Apache NiFi on Hortonworks HDF Verses … Microsoft Flow?

Attended a technical discussion last night on Apache NiFi and Hortonworks HDF,  a Meetup @ Honeywell, a Hortonworks client.

Excellent presentations from the Hortonworks team for “NiFi on HDF” solutions architecture and best practices. Powerful solution to process and distribute data in real-time, any data, and in large quantities with resiliency.   It’s no wonder why the US NSA originally developed the ability to consume data in real-time, manipulate it, and then send it on it’s way.  However, recognizing the commercial applications (benevolent wisdom?), the NSA released the product as open-source software, via its technology transfer program.

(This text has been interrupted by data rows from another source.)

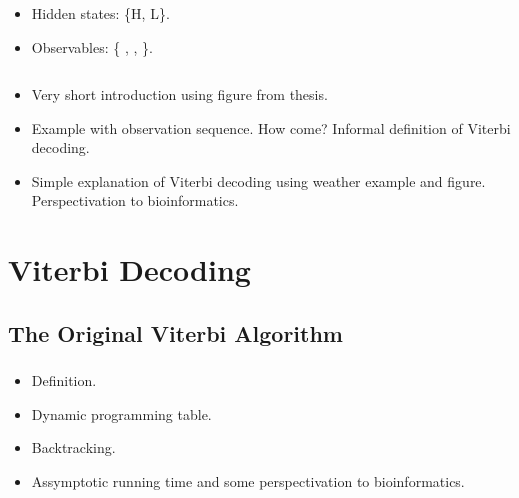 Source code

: \documentclass[english]{beamer}
\begin{document}
\begin{frame}
  \frametitle{\insertsection}
  \begin{columns}
    \begin{column}{0.3\textwidth}
      \begin{itemize}
      \item Hidden states: \{H, L\}.
      \item Observables: \{ \Sun, \Cloud, \Rain\}.
      \end{itemize}
    \end{column}%
    \begin{column}{0.7\textwidth}
      \begin{figure}
        \centering \framebox{}
      \end{figure}
    \end{column}
  \end{columns}
  \begin{itemize}
    \tiny
  \item Very short introduction using figure from thesis.
  \item Example with observation sequence. How come? Informal definition of
    Viterbi decoding.
  \item Simple explanation of Viterbi decoding using weather example and figure.
    Perspectivation to bioinformatics.
  \end{itemize}
\end{frame}

\section{Viterbi Decoding}

\subsection{The Original Viterbi Algorithm}

\begin{frame}
  \frametitle{\insertsubsection}
  \begin{itemize}
    \tiny
  \item Definition.
  \item Dynamic programming table.
  \item Backtracking.
  \item Assymptotic running time and some perspectivation to bioinformatics.
  \end{itemize}
\end{frame}
\end{document}
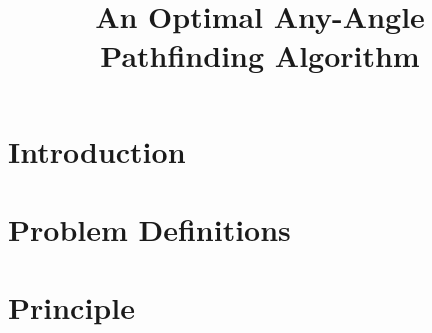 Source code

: \documentclass{article}
\begin{document}
\title{An Optimal Any-Angle Pathfinding Algorithm}
\maketitle

\section{Introduction}


\section{Problem Definitions}


\section{Principle}

\end{document}
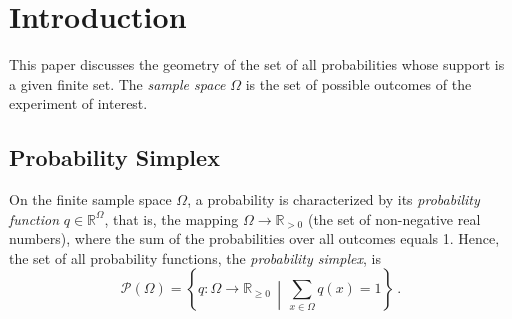 \documentclass[axioms,article,submit,pdftex,moreauthors]{Definitions/mdpi}
\theoremstyle{plain}
\theoremstyle{remark}
\newcommand{\densitieson}[1]{\mathcal P\left(#1\right)}
\newcommand{\nonnegreals}{\mathbb{R}_{\ge 0}}
\newcommand{\posreals}{\mathbb{R}_{>0}}
\newcommand{\reals}{\mathbb{R}}
\newcommand{\setof}[2]{\left\{#1 \, \middle| \, #2 \right\}}
\newcommand{\set}[1]{\left\{#1\right\}}
\begin{document}


\tableofcontents

\section{Introduction} \label{sec:intro}
This paper discusses the geometry of the set of all probabilities whose support is a given finite set. The \emph{sample space} $\Omega$ is the set of possible outcomes of the experiment of interest.

\subsection{Probability Simplex} \label{sec:probability-simplex} 
On the finite sample space \(\Omega\), a probability is characterized by its \emph{probability function}  \(q \in \reals^{\Omega}\), that is, the mapping \(\Omega \to \posreals\) (the set of non-negative real numbers), where the sum of the probabilities over all outcomes equals 1. Hence, the set of all probability functions, the \emph{probability simplex}, is
     \begin{equation} \label{eq:probability-simplex}
          \densitieson \Omega = \setof{q \colon \Omega \to \nonnegreals} {\sum_{x \in \Omega} q(x) = 1} \ .
        \end{equation}
    
\end{document}
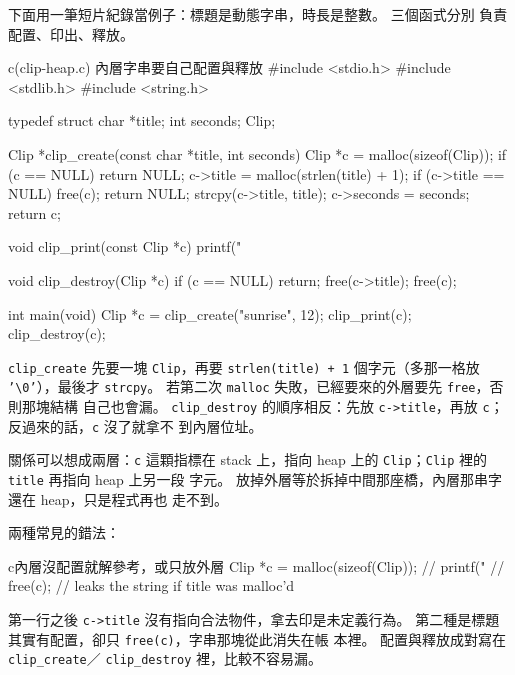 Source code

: 下面用一筆短片紀錄當例子：標題是動態字串，時長是整數。 三個函式分別
負責配置、印出、釋放。

\begin{example}{c}{(clip-heap.c) 內層字串要自己配置與釋放}
#include <stdio.h>
#include <stdlib.h>
#include <string.h>

typedef struct {
    char *title;
    int seconds;
} Clip;

Clip *clip_create(const char *title, int seconds) {
    Clip *c = malloc(sizeof(Clip));
    if (c == NULL) {
        return NULL;
    }
    c->title = malloc(strlen(title) + 1);
    if (c->title == NULL) {
        free(c);
        return NULL;
    }
    strcpy(c->title, title);
    c->seconds = seconds;
    return c;
}

void clip_print(const Clip *c) {
    printf("%
}

void clip_destroy(Clip *c) {
    if (c == NULL) {
        return;
    }
    free(c->title);
    free(c);
}

int main(void) {
    Clip *c = clip_create("sunrise", 12);
    clip_print(c);
    clip_destroy(c);
}
\end{example}


\texttt{clip\_create} 先要一塊 \texttt{Clip}，再要
\texttt{strlen(title) + 1} 個字元（多那一格放
\texttt{'\textbackslash 0'}），最後才 \texttt{strcpy}。 若第二次
\texttt{malloc} 失敗，已經要來的外層要先 \texttt{free}，否則那塊結構
自己也會漏。 \texttt{clip\_destroy} 的順序相反：先放
\texttt{c->title}，再放 \texttt{c}；反過來的話，\texttt{c} 沒了就拿不
到內層位址。

關係可以想成兩層：\texttt{c} 這顆指標在 stack 上，指向 heap 上的
\texttt{Clip}；\texttt{Clip} 裡的 \texttt{title} 再指向 heap 上另一段
字元。 放掉外層等於拆掉中間那座橋，內層那串字還在 heap，只是程式再也
走不到。

兩種常見的錯法：

\begin{code}{c}{內層沒配置就解參考，或只放外層}
Clip *c = malloc(sizeof(Clip));
// printf("%
// free(c);                   // leaks the string if title was malloc'd
\end{code}

第一行之後 \texttt{c->title} 沒有指向合法物件，拿去印是未定義行為。
第二種是標題其實有配置，卻只 \texttt{free(c)}，字串那塊從此消失在帳
本裡。 配置與釋放成對寫在 \texttt{clip\_create}／
\texttt{clip\_destroy} 裡，比較不容易漏。

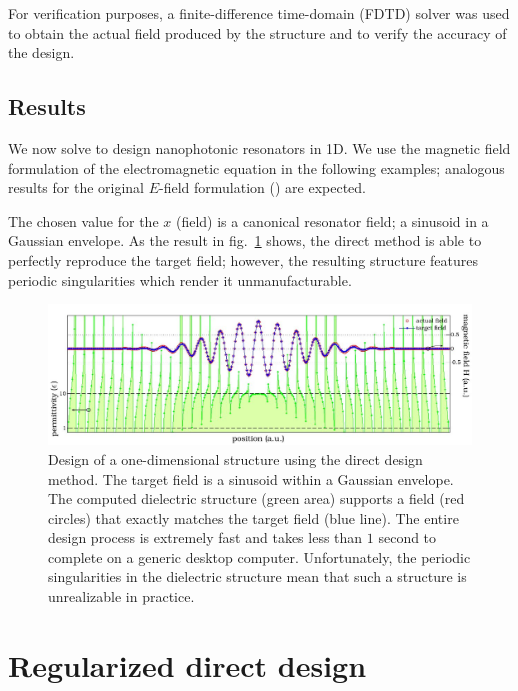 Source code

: For verification purposes, 
    a finite-difference time-domain (FDTD) solver was used 
    to obtain the actual field produced by the structure and 
    to verify the accuracy of the design.  

\section{Results}
We now solve  to design nanophotonic resonators in 1D\cite{Lu10}.
We use the magnetic field formulation of the electromagnetic equation
    in the following examples;
    analogous results for the original $E$-field formulation ()
    are expected.

The chosen value for the $x$ (field) is a canonical resonator field; 
    a sinusoid in a Gaussian envelope.
As the result in fig.~\ref{p1:direct} shows,
    the direct method is able to perfectly reproduce the target field;
    however, the resulting structure features
    periodic singularities which render it unmanufacturable.

\begin{figure}[htbp]\centering
\includegraphics[width=\textwidth]{p1/leastsquares}
\caption{Design of a one-dimensional structure using the direct design method.
    The target field is a sinusoid within a Gaussian envelope. 
    The computed dielectric structure (green area) supports 
        a field (red circles) that exactly matches the target field (blue line). 
    The entire design process is extremely fast and takes less than 
        $1$ second to complete on a generic desktop computer.
    Unfortunately, the periodic singularities in the dielectric structure 
        mean that such a structure is unrealizable in practice.}
\label{p1:direct}\end{figure}

\chapter{Regularized direct design}\label{regularized}
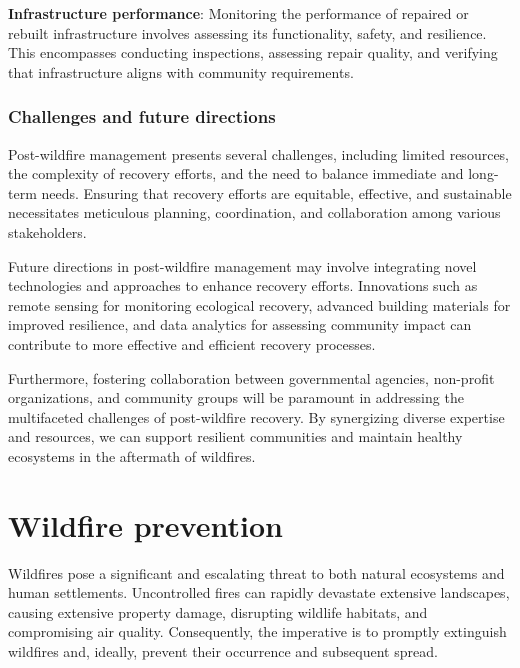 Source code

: \documentclass[
  12 pt,
]{Nemilov}
\begin{document}
\textbf{Infrastructure performance}: Monitoring the performance of repaired or rebuilt infrastructure involves assessing its functionality, safety, and resilience. This encompasses conducting inspections, assessing repair quality, and verifying that infrastructure aligns with community requirements.

\subsection{Challenges and future directions}\label{challenges-and-future-directions-2}

Post-wildfire management presents several challenges, including limited resources, the complexity of recovery efforts, and the need to balance immediate and long-term needs. Ensuring that recovery efforts are equitable, effective, and sustainable necessitates meticulous planning, coordination, and collaboration among various stakeholders.

Future directions in post-wildfire management may involve integrating novel technologies and approaches to enhance recovery efforts. Innovations such as remote sensing for monitoring ecological recovery, advanced building materials for improved resilience, and data analytics for assessing community impact can contribute to more effective and efficient recovery processes.

Furthermore, fostering collaboration between governmental agencies, non-profit organizations, and community groups will be paramount in addressing the multifaceted challenges of post-wildfire recovery. By synergizing diverse expertise and resources, we can support resilient communities and maintain healthy ecosystems in the aftermath of wildfires.

\chapter{Wildfire prevention}\label{wildfire-prevention}

Wildfires pose a significant and escalating threat to both natural ecosystems and human settlements. Uncontrolled fires can rapidly devastate extensive landscapes, causing extensive property damage, disrupting wildlife habitats, and compromising air quality. Consequently, the imperative is to promptly extinguish wildfires and, ideally, prevent their occurrence and subsequent spread.
\end{document}
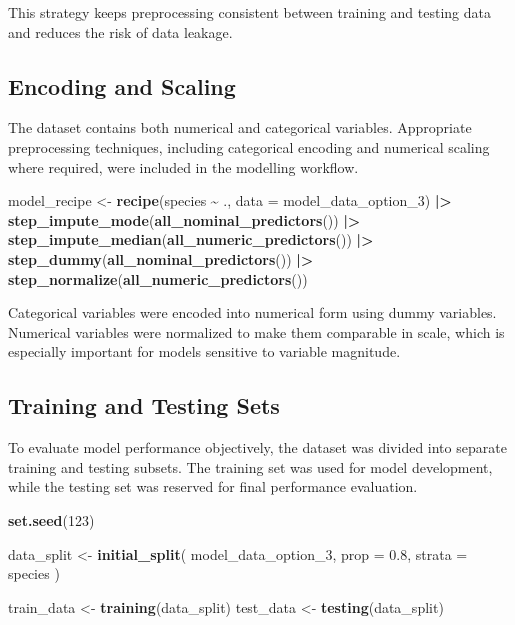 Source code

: \documentclass[
]{article}
\newenvironment{Shaded}{\begin{snugshade}}{\end{snugshade}}
\newcommand{\AttributeTok}[1]{\textcolor[rgb]{0.13,0.29,0.53}{#1}}
\newcommand{\DecValTok}[1]{\textcolor[rgb]{0.00,0.00,0.81}{#1}}
\newcommand{\FloatTok}[1]{\textcolor[rgb]{0.00,0.00,0.81}{#1}}
\newcommand{\FunctionTok}[1]{\textcolor[rgb]{0.13,0.29,0.53}{\textbf{#1}}}
\newcommand{\NormalTok}[1]{#1}
\newcommand{\OtherTok}[1]{\textcolor[rgb]{0.56,0.35,0.01}{#1}}
\newcommand{\SpecialCharTok}[1]{\textcolor[rgb]{0.81,0.36,0.00}{\textbf{#1}}}
\begin{document}
This strategy keeps preprocessing consistent between training and
testing data and reduces the risk of data leakage.

\subsection{Encoding and Scaling}\label{encoding-and-scaling}

The dataset contains both numerical and categorical variables.
Appropriate preprocessing techniques, including categorical encoding and
numerical scaling where required, were included in the modelling
workflow.

\begin{Shaded}
\begin{Highlighting}[]
\NormalTok{model\_recipe }\OtherTok{\textless{}{-}} \FunctionTok{recipe}\NormalTok{(species }\SpecialCharTok{\textasciitilde{}}\NormalTok{ ., }\AttributeTok{data =}\NormalTok{ model\_data\_option\_3) }\SpecialCharTok{|\textgreater{}}
  \FunctionTok{step\_impute\_mode}\NormalTok{(}\FunctionTok{all\_nominal\_predictors}\NormalTok{()) }\SpecialCharTok{|\textgreater{}}
  \FunctionTok{step\_impute\_median}\NormalTok{(}\FunctionTok{all\_numeric\_predictors}\NormalTok{()) }\SpecialCharTok{|\textgreater{}}
  \FunctionTok{step\_dummy}\NormalTok{(}\FunctionTok{all\_nominal\_predictors}\NormalTok{()) }\SpecialCharTok{|\textgreater{}}
  \FunctionTok{step\_normalize}\NormalTok{(}\FunctionTok{all\_numeric\_predictors}\NormalTok{())}
\end{Highlighting}
\end{Shaded}

Categorical variables were encoded into numerical form using dummy
variables. Numerical variables were normalized to make them comparable
in scale, which is especially important for models sensitive to variable
magnitude.

\subsection{Training and Testing Sets}\label{training-and-testing-sets}

To evaluate model performance objectively, the dataset was divided into
separate training and testing subsets. The training set was used for
model development, while the testing set was reserved for final
performance evaluation.

\begin{Shaded}
\begin{Highlighting}[]
\FunctionTok{set.seed}\NormalTok{(}\DecValTok{123}\NormalTok{)}

\NormalTok{data\_split }\OtherTok{\textless{}{-}} \FunctionTok{initial\_split}\NormalTok{(}
\NormalTok{  model\_data\_option\_3,}
  \AttributeTok{prop =} \FloatTok{0.8}\NormalTok{,}
  \AttributeTok{strata =}\NormalTok{ species}
\NormalTok{)}

\NormalTok{train\_data }\OtherTok{\textless{}{-}} \FunctionTok{training}\NormalTok{(data\_split)}
\NormalTok{test\_data  }\OtherTok{\textless{}{-}} \FunctionTok{testing}\NormalTok{(data\_split)}
\end{Highlighting}
\end{Shaded}
\end{document}
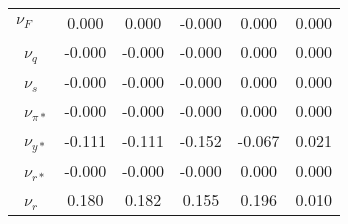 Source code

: \begin{small}
\begin{tabular}{lccccc}
\textbf{$ \nu_{F}          $}&0.000&0.000&-0.000&0.000&0.000\\\
\textbf{$ \nu_{q}          $}&-0.000&-0.000&-0.000&0.000&0.000\\\
\textbf{$ \nu_{s}          $}&-0.000&-0.000&-0.000&0.000&0.000\\\
\textbf{$ \nu_{\pi*}       $}&-0.000&-0.000&-0.000&0.000&0.000\\\
\textbf{$ \nu_{y*}         $}&-0.111&-0.111&-0.152&-0.067&0.021\\\
\textbf{$ \nu_{r*}         $}&-0.000&-0.000&-0.000&0.000&0.000\\\
\textbf{$ \nu_{r}          $}&0.180&0.182&0.155&0.196&0.010\\\hline
\end{tabular}
\end{small}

As a tangent,  among other things, I’m currently exploring the capabilities of “Microsoft Flow“, which has recently been promoted to GA from their ‘Preview Release’.  One resonating question came to mind during the presentations last night:

At it’s peak maturity (not yet), can Microsoft Flow successfully compete with Apache NiFi on Hortonworks HDF?

Discussion Points:

  • The NiFi / HDF solution manages data flows in real-time.  The Microsoft Flow architecture seems to fall short in this capacity. Is it on the product road map for Flow?  Is it a capability Microsoft wants to have?
  • There a bit of architecture / infrastructure on the Hortonworks HDF side, which enables the solution as a whole to be able to ingest, process, and push the data in real-time.   Not sure Microsoft Flow is currently engineered on the back end to handle the throughput.
  • The current Microsoft Flow UI may need to be updated to handle this ‘slightly altered’ paradigm of real-time content consumption and distribution.

The comparison between Microsoft Flow and NiFi on HDF may be a huge stretch for comparison.